MATERIALS PROVIDED:
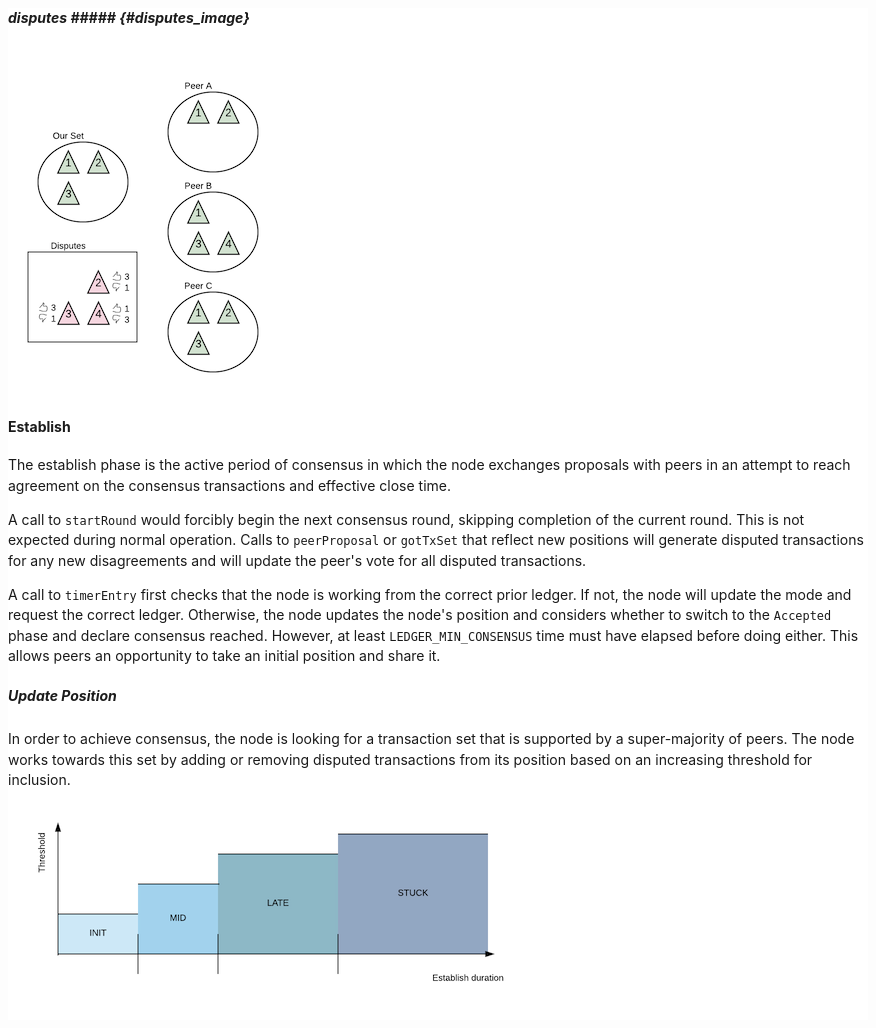 ##### disputes ##### {#disputes_image}

![Disputes](images/consensus/disputes.png "Disputes")

#### Establish

The establish phase is the active period of consensus in which the node
exchanges proposals with peers in an attempt to reach agreement on the consensus
transactions and effective close time.

A call to `startRound` would forcibly begin the next consensus round, skipping
completion of the current round. This is not expected during normal operation.
Calls to `peerProposal` or `gotTxSet` that reflect new positions will generate
disputed transactions for any new disagreements and will update the peer's vote
for all disputed transactions.

A call to `timerEntry` first checks that the node is working from the correct
prior ledger. If not, the node will update the mode and request the correct
ledger. Otherwise, the node updates the node's position and considers whether
to switch to the `Accepted` phase and declare consensus reached. However, at
least `LEDGER_MIN_CONSENSUS` time must have elapsed before doing either. This
allows peers an opportunity to take an initial position and share it.

##### Update Position

In order to achieve consensus, the node is looking for a transaction set that is
supported by a super-majority of peers. The node works towards this set by
adding or removing disputed transactions from its position based on an
increasing threshold for inclusion.

![Threshold](images/consensus/threshold.png "Threshold")

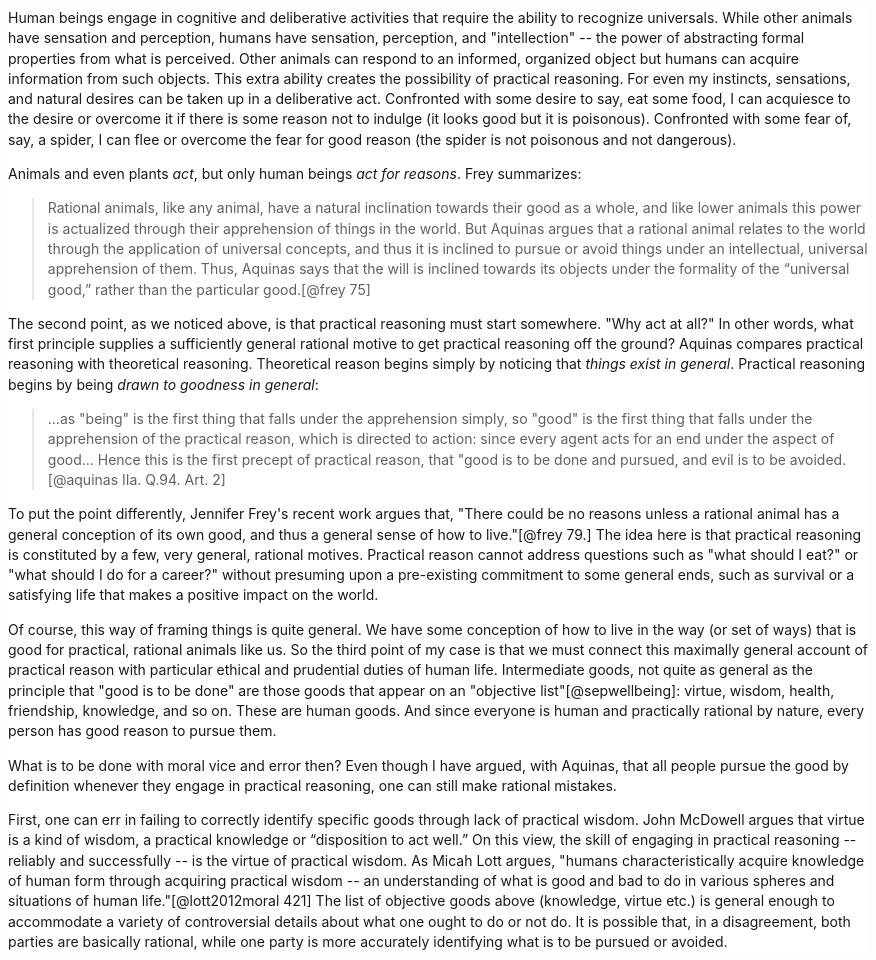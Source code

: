 Human beings engage in cognitive and deliberative activities that require the ability to recognize universals. While other animals have sensation and perception, humans have sensation, perception, and "intellection" -- the power of abstracting formal properties from what is perceived. Other animals can respond to an informed, organized object but humans can acquire information from such objects. This extra ability creates the possibility of practical reasoning. For even my instincts, sensations, and natural desires can be taken up in a deliberative act. Confronted with some desire to say, eat some food, I can acquiesce to the desire or overcome it if there is some reason not to indulge (it looks good but it is poisonous). Confronted with some fear of, say, a spider, I can flee or overcome the fear for good reason (the spider is not poisonous and not dangerous).

Animals and even plants *act*, but only human beings *act for reasons*. Frey summarizes: 

>Rational animals, like any animal, have a natural inclination towards their good as a whole, and like lower animals this power is actualized through their apprehension of things in the world. But Aquinas argues that a rational animal relates to the world through the application of universal concepts, and thus it is inclined to pursue or avoid things under an intellectual, universal apprehension of them. Thus, Aquinas says that the will is inclined towards its objects under the formality of the “universal good,” rather than the particular good.[@frey 75]

The second point, as we noticed above, is that practical reasoning must start somewhere. "Why act at all?" In other words, what first principle supplies a sufficiently general rational motive to get practical reasoning off the ground? Aquinas compares practical reasoning with theoretical reasoning. Theoretical reason begins simply by noticing that *things exist in general*. Practical reasoning begins by being *drawn to goodness in general*:

>...as "being" is the first thing that falls under the apprehension simply, so "good" is the first thing that falls under the apprehension of the practical reason, which is directed to action: since every agent acts for an end under the aspect of good... Hence this is the first precept of practical reason, that "good is to be done and pursued, and evil is to be avoided.[@aquinas IIa. Q.94. Art. 2]

To put the point differently, Jennifer Frey's recent work argues that, "There could be no reasons unless a rational animal has a general conception of its own good, and thus a general sense of how to live."[@frey 79.] The idea here is that practical reasoning is constituted by a few, very general, rational motives. Practical reason cannot address questions such as "what should I eat?" or "what should I do for a career?" without presuming upon a pre-existing commitment to some general ends, such as survival or a satisfying life that makes a positive impact on the world.  

Of course, this way of framing things is quite general. We have some conception of how to live in the way (or set of ways) that is good for practical, rational animals like us.  So the third point of my case is that we must connect this maximally general account of practical reason with particular ethical and prudential duties of human life.  Intermediate goods, not quite as general as the principle that "good is to be done" are those goods that appear on an "objective list"[@sepwellbeing]: virtue, wisdom, health, friendship, knowledge, and so on. These are human goods. And since everyone is human and practically rational by nature, every person has good reason to pursue them.



What is to be done with moral vice and error then? Even though I have argued, with Aquinas, that all people pursue the good by definition whenever they engage in practical reasoning, one can still make rational mistakes. 

First, one can err in failing to correctly identify specific goods through lack of practical wisdom. John McDowell argues that virtue is a kind of wisdom, a practical knowledge or “disposition to act well.” On this view, the skill of engaging in practical reasoning -- reliably and successfully -- is the virtue of practical wisdom. As Micah Lott argues, "humans characteristically acquire knowledge of human form through acquiring practical wisdom -- an understanding of what is good and bad to do in various spheres and situations of human life."[@lott2012moral 421]  The list of objective goods above (knowledge, virtue etc.) is general enough to accommodate a variety of controversial details about what one ought to do or not do. It is possible that, in a disagreement, both parties are basically rational, while one party is more accurately identifying what is to be pursued or avoided. 
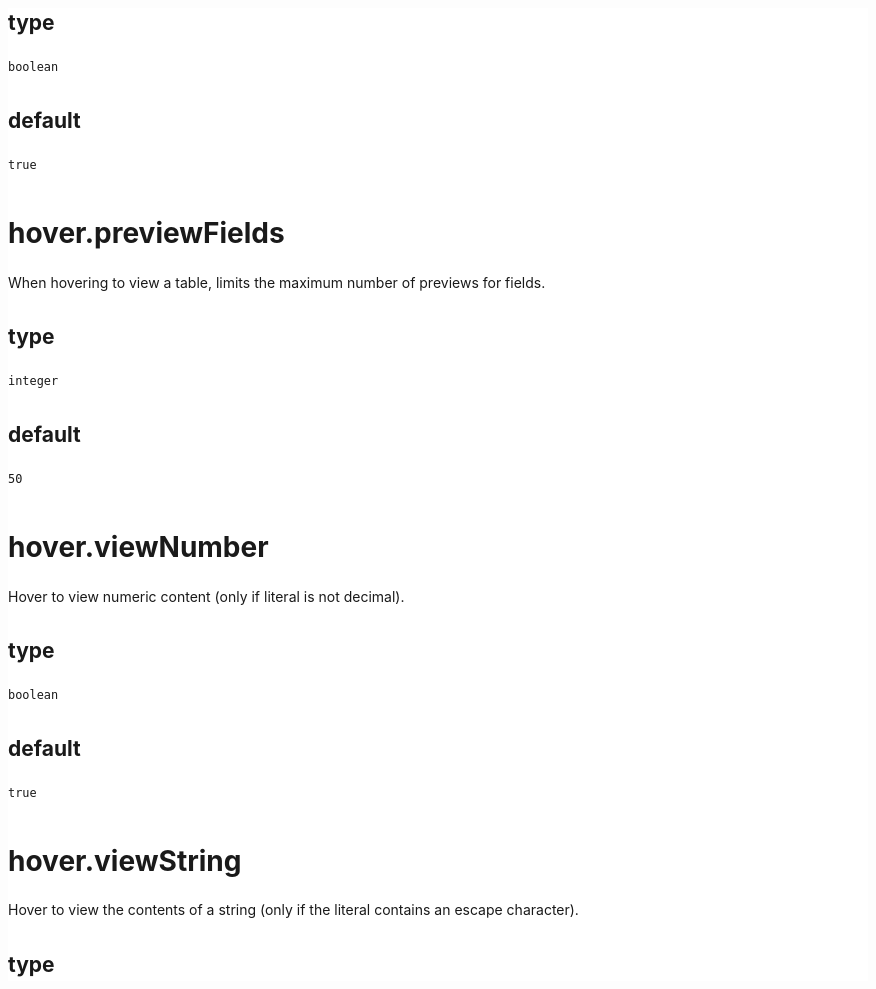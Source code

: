 
## type

```ts
boolean
```

## default

```jsonc
true
```

# hover.previewFields

When hovering to view a table, limits the maximum number of previews for fields.

## type

```ts
integer
```

## default

```jsonc
50
```

# hover.viewNumber

Hover to view numeric content (only if literal is not decimal).

## type

```ts
boolean
```

## default

```jsonc
true
```

# hover.viewString

Hover to view the contents of a string (only if the literal contains an escape character).

## type

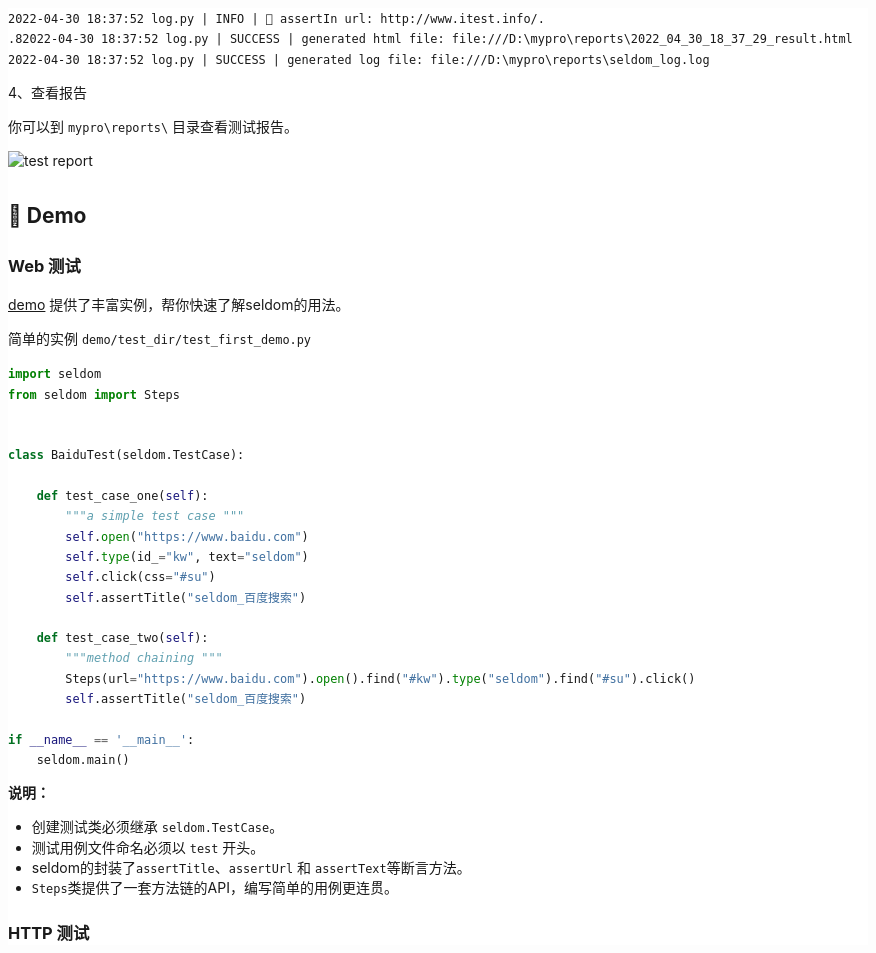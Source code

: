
 ```shell
2022-04-30 18:37:52 log.py | INFO | 👀 assertIn url: http://www.itest.info/.
.82022-04-30 18:37:52 log.py | SUCCESS | generated html file: file:///D:\mypro\reports\2022_04_30_18_37_29_result.html
2022-04-30 18:37:52 log.py | SUCCESS | generated log file: file:///D:\mypro\reports\seldom_log.log
```

4、查看报告

你可以到 `mypro\reports\` 目录查看测试报告。

![test report](./test_report.png)

## 🔬 Demo

### Web 测试

[demo](/demo) 提供了丰富实例，帮你快速了解seldom的用法。

简单的实例 `demo/test_dir/test_first_demo.py` 

```python
import seldom
from seldom import Steps


class BaiduTest(seldom.TestCase):

    def test_case_one(self):
        """a simple test case """
        self.open("https://www.baidu.com")
        self.type(id_="kw", text="seldom")
        self.click(css="#su")
        self.assertTitle("seldom_百度搜索")

    def test_case_two(self):
        """method chaining """
        Steps(url="https://www.baidu.com").open().find("#kw").type("seldom").find("#su").click()
        self.assertTitle("seldom_百度搜索")

if __name__ == '__main__':
    seldom.main()

```

__说明：__

* 创建测试类必须继承 `seldom.TestCase`。
* 测试用例文件命名必须以 `test` 开头。
* seldom的封装了`assertTitle`、`assertUrl` 和 `assertText`等断言方法。
* `Steps`类提供了一套方法链的API，编写简单的用例更连贯。

### HTTP 测试
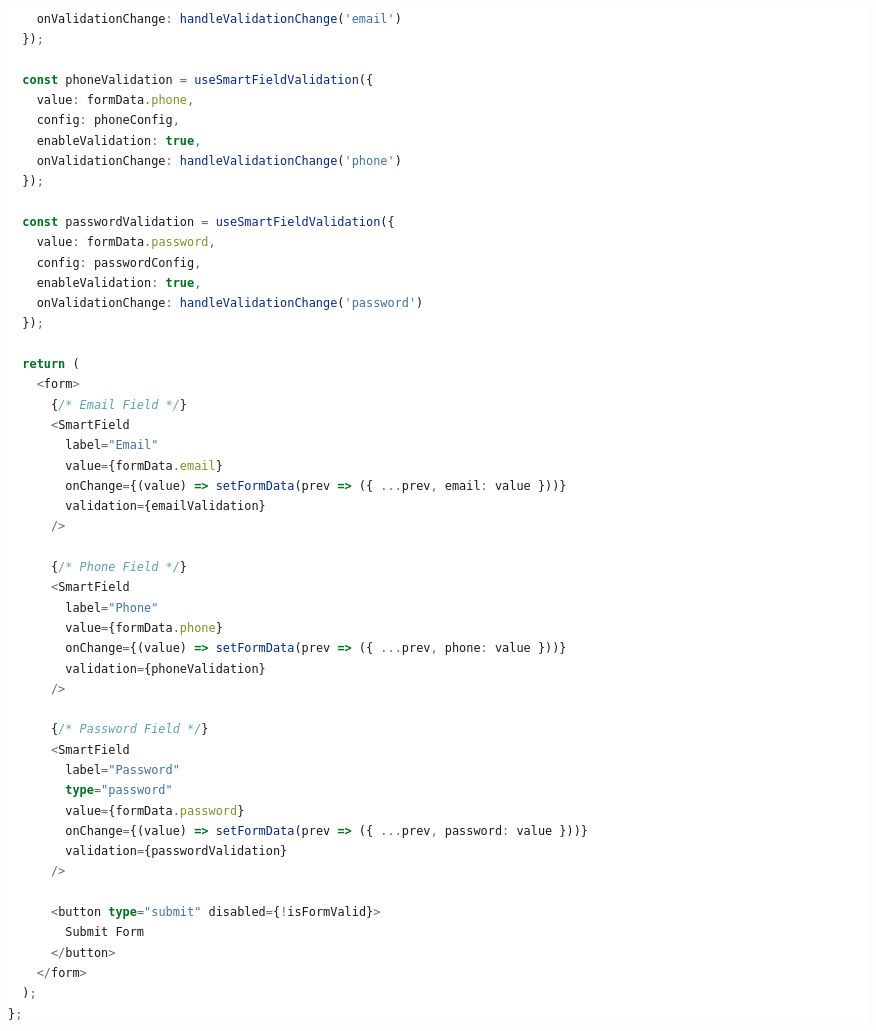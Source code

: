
 ```typescript
    onValidationChange: handleValidationChange('email')
  });

  const phoneValidation = useSmartFieldValidation({
    value: formData.phone,
    config: phoneConfig,
    enableValidation: true,
    onValidationChange: handleValidationChange('phone')
  });

  const passwordValidation = useSmartFieldValidation({
    value: formData.password,
    config: passwordConfig,
    enableValidation: true,
    onValidationChange: handleValidationChange('password')
  });

  return (
    <form>
      {/* Email Field */}
      <SmartField
        label="Email"
        value={formData.email}
        onChange={(value) => setFormData(prev => ({ ...prev, email: value }))}
        validation={emailValidation}
      />

      {/* Phone Field */}
      <SmartField
        label="Phone"
        value={formData.phone}
        onChange={(value) => setFormData(prev => ({ ...prev, phone: value }))}
        validation={phoneValidation}
      />

      {/* Password Field */}
      <SmartField
        label="Password"
        type="password"
        value={formData.password}
        onChange={(value) => setFormData(prev => ({ ...prev, password: value }))}
        validation={passwordValidation}
      />

      <button type="submit" disabled={!isFormValid}>
        Submit Form
      </button>
    </form>
  );
};
```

EXERCISE INSTRUCTIONS: In the reply, give again exactly the lines from the beginning of the entries above through the line with "consensus round, skipping"; pictures stay out.

WRITTEN RESPONSE:
 ##### disputes ##### {#disputes_image}

![Disputes](images/consensus/disputes.png "Disputes")

#### Establish

The establish phase is the active period of consensus in which the node
exchanges proposals with peers in an attempt to reach agreement on the consensus
transactions and effective close time.

A call to `startRound` would forcibly begin the next consensus round, skipping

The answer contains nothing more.